The previous Liberal government of Práxedes Mateo Sagasta had resigned in March 1895, following the outbreak of revolution in Cuba and a period dominated by social conflict and war in Morocco. Antonio Cánovas del Castillo of the Conservative Party was tasked to form a new government, but the general election was delayed by over a year until their feasibility in Cuba could be ensured. The election resulted in a large majority for the Conservatives amidst the boycott of most pro-republican parties.
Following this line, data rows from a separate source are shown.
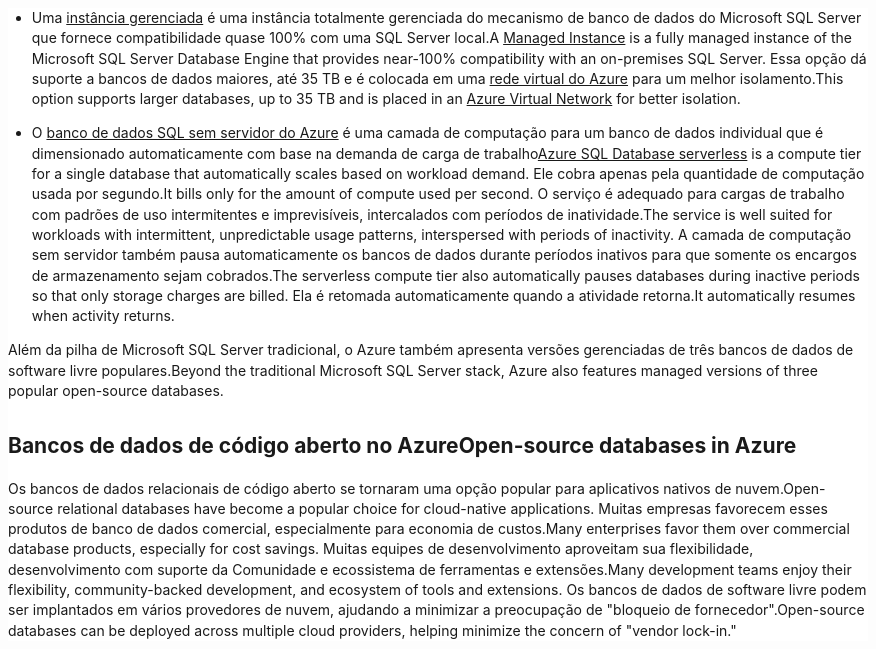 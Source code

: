 - <span data-ttu-id="9957f-236">Uma [instância gerenciada](https://docs.microsoft.com/azure/sql-database/sql-database-managed-instance) é uma instância totalmente gerenciada do mecanismo de banco de dados do Microsoft SQL Server que fornece compatibilidade quase 100% com uma SQL Server local.</span><span class="sxs-lookup"><span data-stu-id="9957f-236">A [Managed Instance](https://docs.microsoft.com/azure/sql-database/sql-database-managed-instance) is a fully managed instance of the Microsoft SQL Server Database Engine that provides near-100% compatibility with an on-premises SQL Server.</span></span> <span data-ttu-id="9957f-237">Essa opção dá suporte a bancos de dados maiores, até 35 TB e é colocada em uma [rede virtual do Azure](https://docs.microsoft.com/azure/virtual-network/virtual-networks-overview) para um melhor isolamento.</span><span class="sxs-lookup"><span data-stu-id="9957f-237">This option supports larger databases, up to 35 TB and is placed in an [Azure Virtual Network](https://docs.microsoft.com/azure/virtual-network/virtual-networks-overview) for better isolation.</span></span>

- <span data-ttu-id="9957f-238">O [banco de dados SQL sem servidor do Azure](https://docs.microsoft.com/azure/sql-database/sql-database-serverless) é uma camada de computação para um banco de dados individual que é dimensionado automaticamente com base na demanda de carga de trabalho</span><span class="sxs-lookup"><span data-stu-id="9957f-238">[Azure SQL Database serverless](https://docs.microsoft.com/azure/sql-database/sql-database-serverless) is a compute tier for a single database that automatically scales based on workload demand.</span></span> <span data-ttu-id="9957f-239">Ele cobra apenas pela quantidade de computação usada por segundo.</span><span class="sxs-lookup"><span data-stu-id="9957f-239">It bills only for the amount of compute used per second.</span></span> <span data-ttu-id="9957f-240">O serviço é adequado para cargas de trabalho com padrões de uso intermitentes e imprevisíveis, intercalados com períodos de inatividade.</span><span class="sxs-lookup"><span data-stu-id="9957f-240">The service is well suited for workloads with intermittent, unpredictable usage patterns, interspersed with periods of inactivity.</span></span> <span data-ttu-id="9957f-241">A camada de computação sem servidor também pausa automaticamente os bancos de dados durante períodos inativos para que somente os encargos de armazenamento sejam cobrados.</span><span class="sxs-lookup"><span data-stu-id="9957f-241">The serverless compute tier also automatically pauses databases during inactive periods so that only storage charges are billed.</span></span> <span data-ttu-id="9957f-242">Ela é retomada automaticamente quando a atividade retorna.</span><span class="sxs-lookup"><span data-stu-id="9957f-242">It automatically resumes when activity returns.</span></span>

<span data-ttu-id="9957f-243">Além da pilha de Microsoft SQL Server tradicional, o Azure também apresenta versões gerenciadas de três bancos de dados de software livre populares.</span><span class="sxs-lookup"><span data-stu-id="9957f-243">Beyond the traditional Microsoft SQL Server stack, Azure also features managed versions of three popular open-source databases.</span></span>

## <a name="open-source-databases-in-azure"></a><span data-ttu-id="9957f-244">Bancos de dados de código aberto no Azure</span><span class="sxs-lookup"><span data-stu-id="9957f-244">Open-source databases in Azure</span></span>

<span data-ttu-id="9957f-245">Os bancos de dados relacionais de código aberto se tornaram uma opção popular para aplicativos nativos de nuvem.</span><span class="sxs-lookup"><span data-stu-id="9957f-245">Open-source relational databases have become a popular choice for cloud-native applications.</span></span> <span data-ttu-id="9957f-246">Muitas empresas favorecem esses produtos de banco de dados comercial, especialmente para economia de custos.</span><span class="sxs-lookup"><span data-stu-id="9957f-246">Many enterprises favor them over commercial database products, especially for cost savings.</span></span> <span data-ttu-id="9957f-247">Muitas equipes de desenvolvimento aproveitam sua flexibilidade, desenvolvimento com suporte da Comunidade e ecossistema de ferramentas e extensões.</span><span class="sxs-lookup"><span data-stu-id="9957f-247">Many development teams enjoy their flexibility, community-backed development, and ecosystem of tools and extensions.</span></span> <span data-ttu-id="9957f-248">Os bancos de dados de software livre podem ser implantados em vários provedores de nuvem, ajudando a minimizar a preocupação de "bloqueio de fornecedor".</span><span class="sxs-lookup"><span data-stu-id="9957f-248">Open-source databases can be deployed across multiple cloud providers, helping minimize the concern of "vendor lock-in."</span></span>
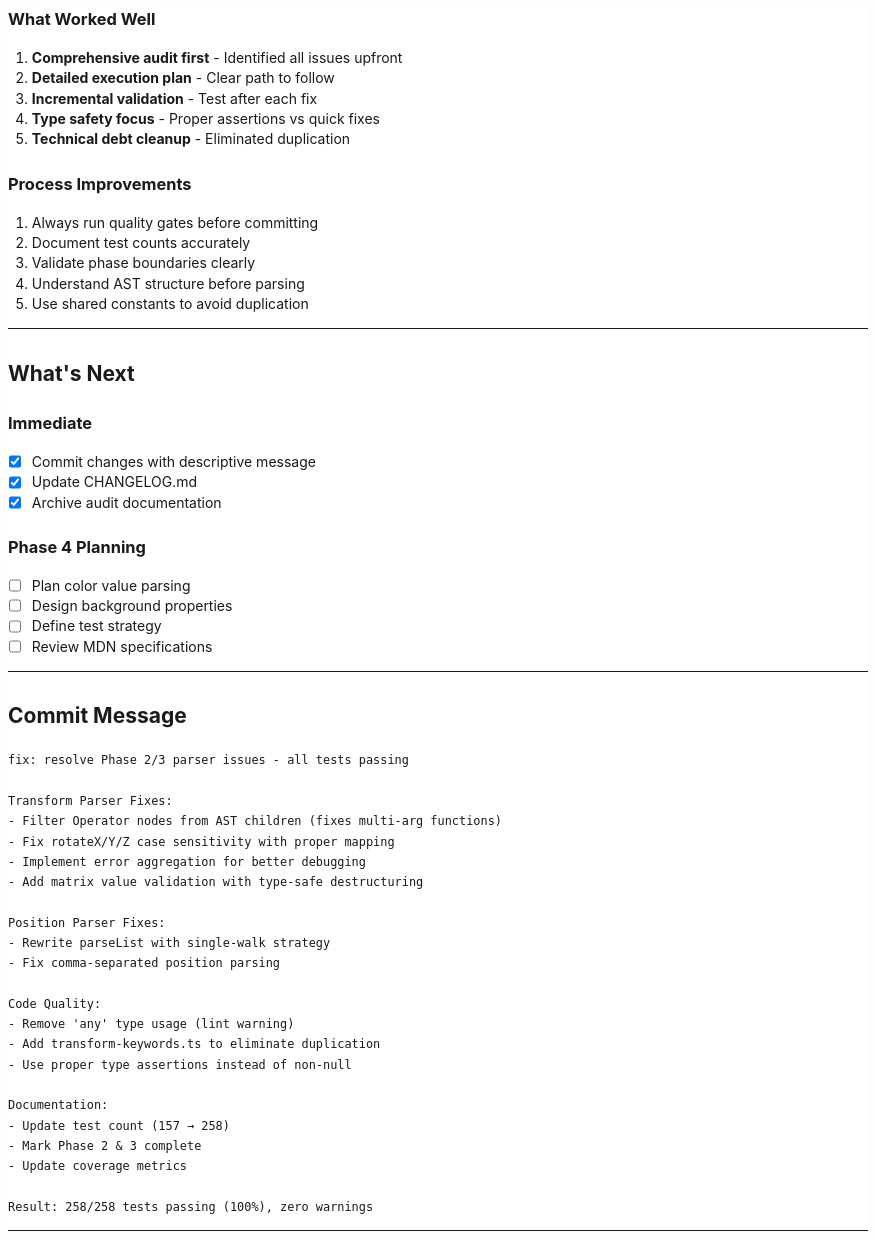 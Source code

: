 ### What Worked Well
1. **Comprehensive audit first** - Identified all issues upfront
2. **Detailed execution plan** - Clear path to follow
3. **Incremental validation** - Test after each fix
4. **Type safety focus** - Proper assertions vs quick fixes
5. **Technical debt cleanup** - Eliminated duplication

### Process Improvements
1. Always run quality gates before committing
2. Document test counts accurately
3. Validate phase boundaries clearly
4. Understand AST structure before parsing
5. Use shared constants to avoid duplication

---

## What's Next

### Immediate
- [x] Commit changes with descriptive message
- [x] Update CHANGELOG.md
- [x] Archive audit documentation

### Phase 4 Planning
- [ ] Plan color value parsing
- [ ] Design background properties
- [ ] Define test strategy
- [ ] Review MDN specifications

---

## Commit Message

```
fix: resolve Phase 2/3 parser issues - all tests passing

Transform Parser Fixes:
- Filter Operator nodes from AST children (fixes multi-arg functions)
- Fix rotateX/Y/Z case sensitivity with proper mapping
- Implement error aggregation for better debugging
- Add matrix value validation with type-safe destructuring

Position Parser Fixes:
- Rewrite parseList with single-walk strategy
- Fix comma-separated position parsing

Code Quality:
- Remove 'any' type usage (lint warning)
- Add transform-keywords.ts to eliminate duplication
- Use proper type assertions instead of non-null

Documentation:
- Update test count (157 → 258)
- Mark Phase 2 & 3 complete
- Update coverage metrics

Result: 258/258 tests passing (100%), zero warnings
```

---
This would be the last election to be contested by Cánovas, as he would be assassinated while in office in August 1897 by an anarchist, Michele Angiolillo.

Overview

Electoral system
The Spanish Cortes were envisaged as "co-legislative bodies", based on a nearly perfect bicameral system. Both the Congress of Deputies and the Senate had legislative, control and budgetary functions, sharing equal powers except for laws on contributions or public credit, where the Congress had preeminence. Voting for the Cortes was on the basis of universal manhood suffrage, which comprised all national males over 25 years of age, having at least a two-year residency in a municipality and in full enjoyment of their civil rights. In Cuba and Puerto Rico voting was on the basis of censitary suffrage, with a minimum taxpayer quota—of $5 in Cuba and $10 in Puerto Rico—per territorial contribution or per industrial or trade subsidy (paid at the time of registering for voting), having a particular position (royal academy numerary members; ecclesiastic individuals; active, unemployed or retired public employees; military personnel; widely recognized painters and sculptors; public teachers; etc.), or having at least a two-year residency in a municipality, provided that an educational or professional capacity could be proven.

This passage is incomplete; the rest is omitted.